A resilient complex
reports on the impending scattering of Cairo's oldest multi-purpose state building
The seat of Egypt's major socio-political changes over the last 50 years, millions of Egyptians have passed through Al-Tahrir complex, flooding in and out of the building in the hope of a government stamp or some official papers. Out of ten elevators, only two have queues in front of them -- the rest don't work -- while, upstairs, crowds jostle across hallways, employees overcrowd seal-studded desks -- and paper can be seen everywhere. After a visit by President Hosni Mubarak in the early 1990s, a million-pound maintenance and renovation project was announced but, so many years later, rubbish and dilapidation still define this hallowed centre of bureaucracy.
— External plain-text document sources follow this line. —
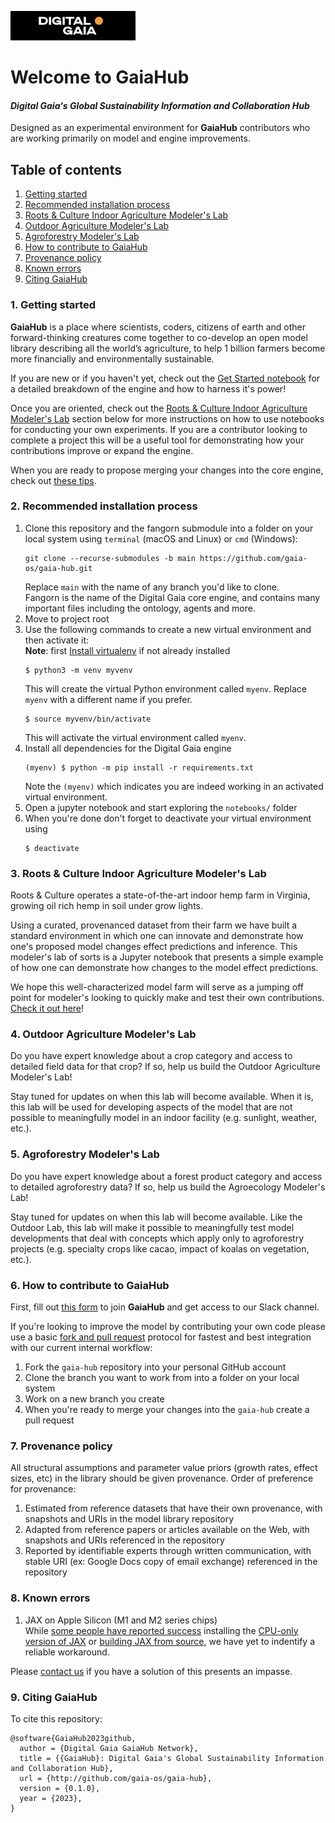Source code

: <p align="left">
	<img src="img/DG-logo.png" alt="Digital-Gaia" width="200">
</p>

# Welcome to GaiaHub
#### *Digital Gaia's Global Sustainability Information and Collaboration Hub*

Designed as an experimental environment for **GaiaHub** contributors who are working primarily on 
model and engine improvements.

## Table of contents

1. [Getting started](#1-getting-started)
2. [Recommended installation process](#2-recommended-installation-process)
3. [Roots & Culture Indoor Agriculture Modeler's Lab](#3-roots--culture-indoor-agriculture-modelers-lab)
4. [Outdoor Agriculture Modeler's Lab](#4-outdoor-agriculture-modelers-lab)
5. [Agroforestry Modeler's Lab](#5-agroforestry-modelers-lab)
6. [How to contribute to GaiaHub](#6-how-to-contribute-to-gaiahub)
7. [Provenance policy](#7-provenance-policy)
8. [Known errors](#8-known-errors)
9. [Citing GaiaHub](#9-citing-gaiahub)

### 1. Getting started
**GaiaHub** is a place where scientists, coders, 
citizens of earth and other forward-thinking creatures come together to co-develop
an open model library describing all the world’s agriculture, to help 1 billion 
farmers become more financially and environmentally sustainable.

If you are new or if you haven't yet, check out the [Get Started notebook](https://github.com/gaia-os/gaia-hub/blob/main/notebooks/get_started.ipynb) 
for a detailed breakdown of the engine and how to harness it's power!

Once you are oriented, check out the [Roots & Culture Indoor Agriculture Modeler's Lab](#3-roots--culture-indoor-agriculture-modelers-lab) 
section below for more instructions on how to use notebooks for conducting your own experiments. If you are a contributor looking to complete a project this will 
be a useful tool for demonstrating how your contributions improve or expand the engine.

When you are ready to propose merging your changes into the core engine, check out [these tips](#6-how-to-contribute-to-gaiahub).

###  2. Recommended installation process
1. Clone this repository and the fangorn submodule into a folder on your local system using `terminal` (macOS and Linux) or `cmd` (Windows):
    ```commandline
    git clone --recurse-submodules -b main https://github.com/gaia-os/gaia-hub.git
    ```
    Replace `main` with the name of any branch you'd like to clone.  
    Fangorn is the name of the Digital Gaia core engine, and contains many important files including the ontology, agents and more.
2. Move to project root  
3. Use the following commands to create a new virtual environment and then activate it:  
**Note**: first [Install virtualenv](https://virtualenv.pypa.io/en/latest/installation.html) if not already installed
    ```commandline
    $ python3 -m venv myvenv
    ```
    This will create the virtual Python environment called `myenv`. Replace `myenv` with a different name if you prefer.
    ```commandline
    $ source myvenv/bin/activate
    ```
    This will activate the virtual environment called `myenv`.  
4. Install all dependencies for the Digital Gaia engine  
    ```commandline
    (myenv) $ python -m pip install -r requirements.txt
    ```
    Note the `(myenv)` which indicates you are indeed working in an activated virtual environment.  
5. Open a jupyter notebook and start exploring the `notebooks/` folder  
6. When you're done don't forget to deactivate your virtual environment using
    ```commandline
    $ deactivate
    ```

### 3. Roots & Culture Indoor Agriculture Modeler's Lab
Roots & Culture operates a state-of-the-art indoor hemp farm in Virginia, growing oil rich hemp in soil under grow lights. 

Using a curated, provenanced dataset from their farm we have built a standard environment in which one can innovate and demonstrate how one's proposed model changes 
effect predictions and inference. This modeler's lab of sorts is a Jupyter notebook that presents a simple example of how one can 
demonstrate how changes to the model effect predictions. 

We hope this well-characterized model farm will serve as a jumping off point for modeler's looking to quickly make and test 
their own contributions. [Check it out here](https://github.com/gaia-os/gaia-hub/blob/main/notebooks/LAB-roots-and-culture.ipynb)!

### 4. Outdoor Agriculture Modeler's Lab
Do you have expert knowledge about a crop category and access to detailed field data for that crop? If so, help us build the 
Outdoor Agriculture Modeler's Lab!

Stay tuned for updates on when this lab will become available. When it is, this lab will be used for developing aspects of the model that 
are not possible to meaningfully model in an indoor facility (e.g. sunlight, weather, etc.).

### 5. Agroforestry Modeler's Lab
Do you have expert knowledge about a forest product category and access to detailed agroforestry data? If so, help us build the 
Agroecology Modeler's Lab!

Stay tuned for updates on when this lab will become available. Like the Outdoor Lab, this lab will make it possible to meaningfully test 
model developments that deal with concepts which apply only to agroforestry projects (e.g. specialty crops like cacao, impact of koalas on vegetation, etc.).

### 6. How to contribute to GaiaHub
First, fill out [this form](https://forms.gle/cGXNUP5h4avX9hmG6) to join **GaiaHub** and get access to our Slack channel.

If you're looking to improve the model by contributing your own code please use a basic 
[fork and pull request](https://docs.github.com/en/get-started/quickstart/contributing-to-projects) protocol for 
fastest and best integration with our current internal workflow:
1. Fork the `gaia-hub` repository into your personal GitHub account 
2. Clone the branch you want to work from into a folder on your local system
3. Work on a new branch you create
4. When you're ready to merge your changes into the `gaia-hub` create a pull request

### 7. Provenance policy
All structural assumptions and parameter value priors (growth rates, effect sizes, etc) in the library should be given provenance. 
Order of preference for provenance:
1. Estimated from reference datasets that have their own provenance, with snapshots and URIs in the model library repository
2. Adapted from reference papers or articles available on the Web, with snapshots and URIs referenced in the repository
3. Reported by identifiable experts through written communication, with stable URI (ex: Google Docs copy of email exchange) referenced in the repository

### 8. Known errors
1. JAX on Apple Silicon (M1 and M2 series chips)  
While [some people have reported success](https://stackoverflow.com/questions/70815864/how-to-install-trax-jax-jaxlib-on-m1-mac-on-macos-12) 
installing the [CPU-only version of JAX](https://github.com/google/jax#installation) or [building JAX from source](https://jax.readthedocs.io/en/latest/developer.html), 
we have yet to indentify a reliable workaround.  
  
Please [contact us](https://www.digitalgaia.earth/#Contact) if you have a solution of this presents an impasse.

### 9. Citing GaiaHub
To cite this repository:
```
@software{GaiaHub2023github,
  author = {Digital Gaia GaiaHub Network},
  title = {{GaiaHub}: Digital Gaia's Global Sustainability Information and Collaboration Hub},
  url = {http://github.com/gaia-os/gaia-hub},
  version = {0.1.0},
  year = {2023},
}
```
Popular belief holds that the Mugamma (as the Tahrir complex is popularly known) was built under Gamal Abdel-Nasser; in fact it came into being right before the 1952 Revolution with the aim of cutting down expenses and integrating bureaucratic services. Today the building is home to 14 government departments: built on 5,000 sq m and rising up to 13 floors, it houses 1,365 rooms with some 18,000 employees, and receives an average of 25,000 visitors a day. Blamed for traffic jams, among other things, the building was to be evacuated by 2006 (according to the prime minister's Decree 1455); some departments like the State Judicial Body and Academic Study Abroad Department have since been relocated; at one point rumour had it that the edifice would be turned into a five-star hotel complex. According to Mahmoud Yassin, chairman of the board of the Tahrir complex and Cairo governorate deputy for the western district, "it has taken that long to consider the fate of 18,000 employees and 14 government departments. The complex was intended for 4,000 employees only."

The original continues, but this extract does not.